§ **What you should do**:
All lines from the entries below that contain the string "cdots" should be copied out.

§ **Raw data**:
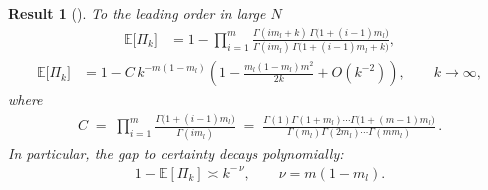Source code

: \documentclass{article}
\newtheorem{theorem}{Result}
\theoremstyle{remark} %
\begin{document}
\begin{theorem}[]\label{thm:scaling_app}
To the leading order in large $N$
\begin{align}
\mathbb{E}\big[\Pi_k\big]
&= 1 - \prod_{i=1}^{m}
\frac{\Gamma(im_l+k)\,\Gamma \big(1+(i-1)m_l\big)}
{\Gamma(im_l)\,\Gamma \big(1+(i-1)m_l+k\big)},
\label{eq:exact}\tag{Exact}
\end{align}
\begin{align}
\mathbb{E}\big[\Pi_k\big]
&= 1 - C\,k^{-m(1-m_l)} \left(1-\frac{m_l(1-m_l)m^2}{2k}+O(k^{-2})\right),
\qquad k\to\infty, \label{eq:asymp}\tag{Asymptotic}
\end{align}
where
\begin{align}
C\;=\;\prod_{i=1}^{m}\frac{\Gamma \big(1+(i-1)m_l\big)}{\Gamma(im_l)}
\;=\;\frac{\Gamma(1)\Gamma(1+m_l)\cdots \Gamma \big(1+(m-1)m_l\big)}
{\Gamma(m_l)\Gamma(2m_l)\cdots \Gamma(mm_l)}\,.
\end{align}
In particular, the \emph{gap to certainty} decays polynomially:
\begin{align}
1-\mathbb{E}[\Pi_k] \asymp k^{-\,\nu}, \qquad \nu=m(1-m_l).
\end{align}
\end{theorem}
\end{document}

§ **Reply to the exercise**:
\;=\;\frac{\Gamma(1)\Gamma(1+m_l)\cdots \Gamma \big(1+(m-1)m_l\big)}
{\Gamma(m_l)\Gamma(2m_l)\cdots \Gamma(mm_l)}\,.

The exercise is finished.